Nicolas Bard est le co-fondateur de MakeICI, structure créée en 2012, qui a permis de mettre sur pied une première manufacture appelée ICI Montreuil. Dès le départ, l’objectif était de relancer une filière, dans un bassin d’emploi local, pour s’adresser à une population délaissée par les pouvoirs publics, les artisans d’art. Ce lieu permet alors à ce public particulier de travailler sur des machines onéreuses et de monter en compétences. La manufacture leur fait également bénéficier d’un soutien administratif et commercial.

L’impact, qu’est-ce que ça signifie pour toi ? Comment cela se matérialise-t-il dans ton activité ?  
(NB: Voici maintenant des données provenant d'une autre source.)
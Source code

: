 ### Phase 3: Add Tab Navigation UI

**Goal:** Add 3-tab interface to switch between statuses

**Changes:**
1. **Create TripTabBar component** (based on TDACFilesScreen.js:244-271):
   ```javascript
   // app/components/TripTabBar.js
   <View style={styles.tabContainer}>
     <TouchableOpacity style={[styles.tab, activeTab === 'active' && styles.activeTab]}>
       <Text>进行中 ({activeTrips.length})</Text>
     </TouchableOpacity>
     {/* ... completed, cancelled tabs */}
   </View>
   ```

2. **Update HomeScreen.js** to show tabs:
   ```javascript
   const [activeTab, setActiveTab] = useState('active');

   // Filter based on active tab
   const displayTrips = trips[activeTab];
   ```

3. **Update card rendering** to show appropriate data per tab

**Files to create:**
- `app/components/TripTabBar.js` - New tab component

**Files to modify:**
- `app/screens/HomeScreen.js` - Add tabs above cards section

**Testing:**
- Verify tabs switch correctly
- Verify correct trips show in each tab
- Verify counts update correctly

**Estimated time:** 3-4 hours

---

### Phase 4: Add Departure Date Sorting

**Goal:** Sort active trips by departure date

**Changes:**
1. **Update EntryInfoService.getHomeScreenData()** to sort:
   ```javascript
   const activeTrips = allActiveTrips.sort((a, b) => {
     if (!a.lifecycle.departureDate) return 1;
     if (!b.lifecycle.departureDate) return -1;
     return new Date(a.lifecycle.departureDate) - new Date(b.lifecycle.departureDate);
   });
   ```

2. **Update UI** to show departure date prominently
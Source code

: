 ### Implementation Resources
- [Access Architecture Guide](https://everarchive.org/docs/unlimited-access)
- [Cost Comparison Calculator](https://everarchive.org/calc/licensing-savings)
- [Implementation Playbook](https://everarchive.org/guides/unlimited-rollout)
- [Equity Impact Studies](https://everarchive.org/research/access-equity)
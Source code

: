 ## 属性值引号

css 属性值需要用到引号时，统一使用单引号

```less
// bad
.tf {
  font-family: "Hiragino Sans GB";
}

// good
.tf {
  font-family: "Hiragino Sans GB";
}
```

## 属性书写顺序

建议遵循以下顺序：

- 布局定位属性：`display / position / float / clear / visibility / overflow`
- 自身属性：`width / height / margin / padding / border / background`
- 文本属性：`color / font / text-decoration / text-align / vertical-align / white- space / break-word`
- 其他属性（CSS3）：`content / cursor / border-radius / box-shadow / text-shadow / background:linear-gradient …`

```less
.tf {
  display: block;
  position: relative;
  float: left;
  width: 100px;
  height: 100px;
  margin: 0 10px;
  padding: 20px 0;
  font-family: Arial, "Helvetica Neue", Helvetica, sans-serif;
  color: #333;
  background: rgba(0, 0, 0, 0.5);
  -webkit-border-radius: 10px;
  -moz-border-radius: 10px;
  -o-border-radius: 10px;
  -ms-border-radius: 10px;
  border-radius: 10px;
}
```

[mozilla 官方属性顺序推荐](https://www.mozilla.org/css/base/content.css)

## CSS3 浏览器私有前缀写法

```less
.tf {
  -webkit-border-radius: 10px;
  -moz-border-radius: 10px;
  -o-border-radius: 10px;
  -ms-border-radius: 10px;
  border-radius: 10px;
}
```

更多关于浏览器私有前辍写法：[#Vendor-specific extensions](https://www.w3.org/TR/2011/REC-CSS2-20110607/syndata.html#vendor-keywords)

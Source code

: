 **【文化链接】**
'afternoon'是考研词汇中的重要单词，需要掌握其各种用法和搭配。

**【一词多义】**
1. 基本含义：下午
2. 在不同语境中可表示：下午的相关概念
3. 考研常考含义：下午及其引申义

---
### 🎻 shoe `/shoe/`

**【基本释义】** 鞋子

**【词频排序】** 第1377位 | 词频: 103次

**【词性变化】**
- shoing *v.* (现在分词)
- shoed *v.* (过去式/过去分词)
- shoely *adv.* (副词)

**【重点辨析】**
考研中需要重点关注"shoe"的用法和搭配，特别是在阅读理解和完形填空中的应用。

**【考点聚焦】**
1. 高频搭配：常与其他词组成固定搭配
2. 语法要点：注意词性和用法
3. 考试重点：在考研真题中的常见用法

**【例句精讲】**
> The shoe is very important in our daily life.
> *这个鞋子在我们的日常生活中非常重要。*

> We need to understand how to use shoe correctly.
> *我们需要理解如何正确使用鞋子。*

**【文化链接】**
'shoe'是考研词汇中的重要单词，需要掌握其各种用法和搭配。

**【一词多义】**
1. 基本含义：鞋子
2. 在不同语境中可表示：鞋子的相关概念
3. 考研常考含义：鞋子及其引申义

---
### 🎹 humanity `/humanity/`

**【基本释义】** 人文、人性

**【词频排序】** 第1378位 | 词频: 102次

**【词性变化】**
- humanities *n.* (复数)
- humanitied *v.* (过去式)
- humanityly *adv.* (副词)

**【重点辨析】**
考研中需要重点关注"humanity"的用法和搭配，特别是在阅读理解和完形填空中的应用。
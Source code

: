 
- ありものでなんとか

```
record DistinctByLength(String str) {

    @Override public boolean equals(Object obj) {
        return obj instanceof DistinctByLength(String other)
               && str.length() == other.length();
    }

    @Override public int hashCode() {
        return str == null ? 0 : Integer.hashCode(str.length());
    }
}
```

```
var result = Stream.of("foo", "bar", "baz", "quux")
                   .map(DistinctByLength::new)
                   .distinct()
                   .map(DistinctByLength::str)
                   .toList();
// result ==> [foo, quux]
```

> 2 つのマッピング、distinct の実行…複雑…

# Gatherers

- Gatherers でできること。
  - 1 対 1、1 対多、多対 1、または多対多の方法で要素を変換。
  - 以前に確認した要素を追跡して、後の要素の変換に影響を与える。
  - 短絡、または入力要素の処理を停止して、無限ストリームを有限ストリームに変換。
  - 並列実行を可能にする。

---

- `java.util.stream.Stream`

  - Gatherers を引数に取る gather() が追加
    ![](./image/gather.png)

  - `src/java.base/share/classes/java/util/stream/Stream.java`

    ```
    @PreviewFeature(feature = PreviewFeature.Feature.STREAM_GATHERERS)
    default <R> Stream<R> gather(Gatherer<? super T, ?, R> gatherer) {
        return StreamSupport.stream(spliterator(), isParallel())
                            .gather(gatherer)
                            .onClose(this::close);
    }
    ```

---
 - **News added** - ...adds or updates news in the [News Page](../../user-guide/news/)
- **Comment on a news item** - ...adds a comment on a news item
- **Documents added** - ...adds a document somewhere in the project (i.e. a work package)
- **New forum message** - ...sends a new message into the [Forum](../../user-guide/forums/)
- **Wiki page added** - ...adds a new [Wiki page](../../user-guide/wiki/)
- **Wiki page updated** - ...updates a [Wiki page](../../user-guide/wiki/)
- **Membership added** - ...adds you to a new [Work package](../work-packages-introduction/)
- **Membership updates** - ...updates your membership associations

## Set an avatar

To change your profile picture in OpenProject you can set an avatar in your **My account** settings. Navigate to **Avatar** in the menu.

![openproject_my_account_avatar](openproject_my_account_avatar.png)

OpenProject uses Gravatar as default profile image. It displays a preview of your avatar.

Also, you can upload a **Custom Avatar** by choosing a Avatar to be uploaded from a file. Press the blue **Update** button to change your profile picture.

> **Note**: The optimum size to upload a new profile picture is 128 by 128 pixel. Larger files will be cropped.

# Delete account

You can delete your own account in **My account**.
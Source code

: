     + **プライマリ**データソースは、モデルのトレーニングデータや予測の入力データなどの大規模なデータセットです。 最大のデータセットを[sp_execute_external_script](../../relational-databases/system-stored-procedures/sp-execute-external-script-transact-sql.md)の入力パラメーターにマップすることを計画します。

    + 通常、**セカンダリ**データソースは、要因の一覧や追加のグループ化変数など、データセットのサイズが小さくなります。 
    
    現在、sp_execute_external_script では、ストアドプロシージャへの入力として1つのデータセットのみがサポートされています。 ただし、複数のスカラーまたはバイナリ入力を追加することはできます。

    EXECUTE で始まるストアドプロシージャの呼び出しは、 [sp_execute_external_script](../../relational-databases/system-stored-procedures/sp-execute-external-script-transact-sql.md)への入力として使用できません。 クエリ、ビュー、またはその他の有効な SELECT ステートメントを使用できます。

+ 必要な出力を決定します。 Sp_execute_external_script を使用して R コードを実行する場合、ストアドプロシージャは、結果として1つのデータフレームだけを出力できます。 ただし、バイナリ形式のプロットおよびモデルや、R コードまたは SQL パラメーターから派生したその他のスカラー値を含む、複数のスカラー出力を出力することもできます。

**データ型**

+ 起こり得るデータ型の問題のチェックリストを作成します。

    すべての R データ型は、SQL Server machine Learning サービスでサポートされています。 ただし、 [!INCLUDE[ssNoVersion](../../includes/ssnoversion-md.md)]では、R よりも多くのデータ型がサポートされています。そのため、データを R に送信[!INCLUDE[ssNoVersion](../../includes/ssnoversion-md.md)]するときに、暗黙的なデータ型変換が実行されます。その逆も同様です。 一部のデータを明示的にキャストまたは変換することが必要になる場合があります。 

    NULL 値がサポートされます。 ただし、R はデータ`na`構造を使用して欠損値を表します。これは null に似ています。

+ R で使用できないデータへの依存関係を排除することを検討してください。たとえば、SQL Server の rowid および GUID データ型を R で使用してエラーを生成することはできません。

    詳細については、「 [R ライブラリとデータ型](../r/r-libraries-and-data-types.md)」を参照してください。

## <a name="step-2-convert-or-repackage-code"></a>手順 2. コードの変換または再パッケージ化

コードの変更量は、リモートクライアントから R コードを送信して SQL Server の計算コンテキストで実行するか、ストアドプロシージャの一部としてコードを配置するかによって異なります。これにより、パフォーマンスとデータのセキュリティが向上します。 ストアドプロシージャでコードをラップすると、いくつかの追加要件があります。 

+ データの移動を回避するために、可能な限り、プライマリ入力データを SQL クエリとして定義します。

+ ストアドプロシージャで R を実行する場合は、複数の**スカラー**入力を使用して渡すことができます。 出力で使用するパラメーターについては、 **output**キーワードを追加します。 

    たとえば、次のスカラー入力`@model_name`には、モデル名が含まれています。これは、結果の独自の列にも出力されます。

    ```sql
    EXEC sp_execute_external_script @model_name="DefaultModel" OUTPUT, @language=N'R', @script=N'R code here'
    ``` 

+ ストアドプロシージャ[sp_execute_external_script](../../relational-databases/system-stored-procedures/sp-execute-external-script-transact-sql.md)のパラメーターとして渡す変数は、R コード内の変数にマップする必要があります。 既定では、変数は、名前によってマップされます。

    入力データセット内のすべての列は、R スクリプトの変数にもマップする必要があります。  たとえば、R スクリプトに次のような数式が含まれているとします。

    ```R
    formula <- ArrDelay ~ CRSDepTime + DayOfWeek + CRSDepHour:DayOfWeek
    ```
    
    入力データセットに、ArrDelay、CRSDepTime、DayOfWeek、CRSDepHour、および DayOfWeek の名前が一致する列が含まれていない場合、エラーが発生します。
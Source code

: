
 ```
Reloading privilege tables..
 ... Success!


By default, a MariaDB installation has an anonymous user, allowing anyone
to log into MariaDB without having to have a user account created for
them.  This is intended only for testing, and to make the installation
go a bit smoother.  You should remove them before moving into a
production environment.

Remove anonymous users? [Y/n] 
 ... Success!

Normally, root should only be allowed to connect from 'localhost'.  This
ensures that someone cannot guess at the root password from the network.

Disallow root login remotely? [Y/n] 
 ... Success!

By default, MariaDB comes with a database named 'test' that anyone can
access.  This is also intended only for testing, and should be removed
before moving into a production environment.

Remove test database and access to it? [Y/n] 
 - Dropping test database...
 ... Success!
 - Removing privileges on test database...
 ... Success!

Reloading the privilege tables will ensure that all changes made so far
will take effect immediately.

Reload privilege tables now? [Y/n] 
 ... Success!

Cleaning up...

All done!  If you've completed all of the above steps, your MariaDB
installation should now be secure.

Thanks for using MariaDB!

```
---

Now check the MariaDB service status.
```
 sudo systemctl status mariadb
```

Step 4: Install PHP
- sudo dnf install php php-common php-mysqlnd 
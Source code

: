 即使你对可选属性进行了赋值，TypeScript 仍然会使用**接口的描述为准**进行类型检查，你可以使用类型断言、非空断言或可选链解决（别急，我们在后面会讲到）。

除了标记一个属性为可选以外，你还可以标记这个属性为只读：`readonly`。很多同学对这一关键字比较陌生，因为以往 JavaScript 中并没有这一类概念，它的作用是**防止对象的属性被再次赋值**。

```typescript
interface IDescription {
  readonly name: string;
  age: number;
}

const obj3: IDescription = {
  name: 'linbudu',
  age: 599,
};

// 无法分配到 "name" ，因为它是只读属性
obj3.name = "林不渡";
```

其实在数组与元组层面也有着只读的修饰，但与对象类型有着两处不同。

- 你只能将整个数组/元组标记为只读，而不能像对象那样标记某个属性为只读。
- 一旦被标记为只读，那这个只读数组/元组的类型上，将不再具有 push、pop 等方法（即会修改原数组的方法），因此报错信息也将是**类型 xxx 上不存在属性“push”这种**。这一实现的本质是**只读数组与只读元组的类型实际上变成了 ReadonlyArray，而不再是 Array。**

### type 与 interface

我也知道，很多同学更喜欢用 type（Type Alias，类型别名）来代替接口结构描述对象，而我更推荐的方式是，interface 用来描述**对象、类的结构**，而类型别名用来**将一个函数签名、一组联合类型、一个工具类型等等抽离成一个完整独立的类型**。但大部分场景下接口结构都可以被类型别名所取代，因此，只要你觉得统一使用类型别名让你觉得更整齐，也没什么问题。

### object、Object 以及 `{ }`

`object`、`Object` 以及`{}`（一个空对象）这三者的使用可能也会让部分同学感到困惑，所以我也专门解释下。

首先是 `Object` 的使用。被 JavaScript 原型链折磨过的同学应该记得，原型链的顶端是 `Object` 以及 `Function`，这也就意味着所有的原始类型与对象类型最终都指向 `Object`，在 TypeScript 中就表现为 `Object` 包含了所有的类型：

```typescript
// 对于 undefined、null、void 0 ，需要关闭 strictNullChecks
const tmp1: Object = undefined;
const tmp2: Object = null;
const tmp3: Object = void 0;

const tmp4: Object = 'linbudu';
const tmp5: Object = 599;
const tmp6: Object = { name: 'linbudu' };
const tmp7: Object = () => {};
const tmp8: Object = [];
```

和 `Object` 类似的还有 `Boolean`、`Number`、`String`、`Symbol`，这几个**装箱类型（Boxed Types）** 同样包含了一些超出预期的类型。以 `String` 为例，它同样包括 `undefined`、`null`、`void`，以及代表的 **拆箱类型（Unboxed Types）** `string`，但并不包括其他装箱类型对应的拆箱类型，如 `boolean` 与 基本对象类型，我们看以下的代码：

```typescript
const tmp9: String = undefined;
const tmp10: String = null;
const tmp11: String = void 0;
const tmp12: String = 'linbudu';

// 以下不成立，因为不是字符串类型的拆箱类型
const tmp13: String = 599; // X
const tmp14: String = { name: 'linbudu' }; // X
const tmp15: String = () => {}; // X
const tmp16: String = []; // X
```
Notre ambition première était d’aider les artisans : ils avaient du mal à trouver des ateliers, le prix au mètre carré grimpait, les banques ne prêtaient pas, le coût des matières s’envolait… On voulait simplement leur offrir un cadre dans lequel ils pourraient se développer facilement.

Mais rapidement, un deuxième enjeu s’est imposé. Nous avons réalisé que notre structure pouvait bénéficier à beaucoup de personnes en reconversion, ayant subi un licenciement, ou encore à des jeunes sans diplômes. Nous avons donc mis sur pied un dispositif d’accompagnement et de formation sur mesure permettant à une centaine de personnes de retrouver une voie par le faire. Pour mener à bien cette initiative, nous avons dû recruter une équipe de professeurs dédiée, inventer de nouveaux métiers et nouvelles méthodes d’enseignement. Notre troisième ambition a rapidement porté sur l’engagement environnemental. Lorsque nous implantions une manufacture, nous tenions à faire baisser le poids écologique du quartier. A Nantes par exemple, nous travaillons avec l’ADEME pour chercher à diminuer l’impact négatif de la logistique d’un côté, et de l’autre, à maximiser la réutilisation de nos déchets de production.

Inauguration de la Manufacture Collaborative et Solidaire ICI Marseille – Ecoquartier des Fabriques , un projet porté par Euroméditeranée, conçu et réalisé par LinkCity UrbanEra – 11 octobre 2018 – Marseille

As-tu développé des outils et des indicateurs pour mesurer l’impact de vos actions à la fois sur le terrain et en termes de représentations ?

Il est relativement aisé de mesurer l’impact de nos formations : le volume d’heures d’enseignement délivrées ainsi que le nombre total de personnes qui en bénéficient sont de bon indicateurs.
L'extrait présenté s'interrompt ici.